Before imaging, all skin samples were cleaned using a previously established protocol [35] to remove dirt and debris that may cover microstructures. The cut-out or peeled-off ventral scales were placed in a solution of 5% Micro-90 mixed with deionized water. We then used a Cole Parmer ultrasonic cleaner to sonicate the samples in the solution for 30 min. After sonicating, the samples were rinsed with tap water to remove the Micro-90 solution. The samples were then laid flat on a wire screen and left to air dry in the laboratory for at least 12 h to ensure they were completely dry before imaging. We used two-sided Scotch tape to adhere the scales to glass microscope slides. After this, the samples were ready for imaging. We ensured that the cleaning and drying process did not affect the microstructure itself by imaging samples that were clean without washing. Nevertheless, small amounts of residual debris are expected and do appear in some of the analysed images.
Our study does not capture variations in the structure based on the location on the body (reviewed in [32,52,60]). One study found no variation in surface topography at different sites on the body in snakes [33], comparing samples from different dorsal or ventral sites in individual specimens, but there are clear differences within individuals when comparing, for example in lizards, dorsal versus ventral surfaces as well as differences related to body size within species [54]. Our goals were to compare microstructures in ventral scales among individuals of the same species using samples that were prepared or preserved differently and to compare microstructures on samples taken from adult snakes of comparable size within species; size-related differences in comparing different species are confounded by the fact that species naturally differ in size. Our study did not investigate any potential ontogenetic changes in species, nor any size-related variation in ventral microstructures that may occur within species.
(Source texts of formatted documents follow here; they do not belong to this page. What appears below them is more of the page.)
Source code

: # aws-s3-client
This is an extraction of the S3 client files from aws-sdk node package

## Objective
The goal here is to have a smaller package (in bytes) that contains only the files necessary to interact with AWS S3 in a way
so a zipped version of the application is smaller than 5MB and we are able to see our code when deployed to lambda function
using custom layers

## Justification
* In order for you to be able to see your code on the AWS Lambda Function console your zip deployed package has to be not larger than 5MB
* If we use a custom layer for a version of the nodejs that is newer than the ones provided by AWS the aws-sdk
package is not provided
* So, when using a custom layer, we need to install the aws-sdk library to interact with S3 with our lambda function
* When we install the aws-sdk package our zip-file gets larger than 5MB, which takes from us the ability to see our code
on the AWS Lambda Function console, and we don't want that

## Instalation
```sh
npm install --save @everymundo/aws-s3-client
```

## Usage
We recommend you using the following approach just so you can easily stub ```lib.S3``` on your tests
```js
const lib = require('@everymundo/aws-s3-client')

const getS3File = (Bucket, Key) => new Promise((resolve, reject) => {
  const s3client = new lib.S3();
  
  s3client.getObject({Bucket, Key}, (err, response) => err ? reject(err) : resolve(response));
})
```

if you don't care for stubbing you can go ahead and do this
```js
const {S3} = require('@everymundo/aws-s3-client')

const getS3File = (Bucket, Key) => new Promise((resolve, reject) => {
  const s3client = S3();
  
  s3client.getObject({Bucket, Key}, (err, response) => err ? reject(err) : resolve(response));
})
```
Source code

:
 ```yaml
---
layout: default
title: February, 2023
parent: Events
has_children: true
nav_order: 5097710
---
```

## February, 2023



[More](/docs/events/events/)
Further work that examines size and ontogenetic variation within species may prove interesting in the context of functionality.
A detailed history of chemical methods of fixation and preservation is often not available for all museum specimens. Because fixation in approximately 10% formalin solution and preservation in 70% ethanol are traditional, we assume that our specimens, borrowed from museums, were prepared in this way. Our sampling and information available do not allow us to determine if microstructures persist under all possible methods of specimen preparation (e.g. fixation and preservation in isopropanol). All samples were taken from ventral scales in the middle third of each snake’s body.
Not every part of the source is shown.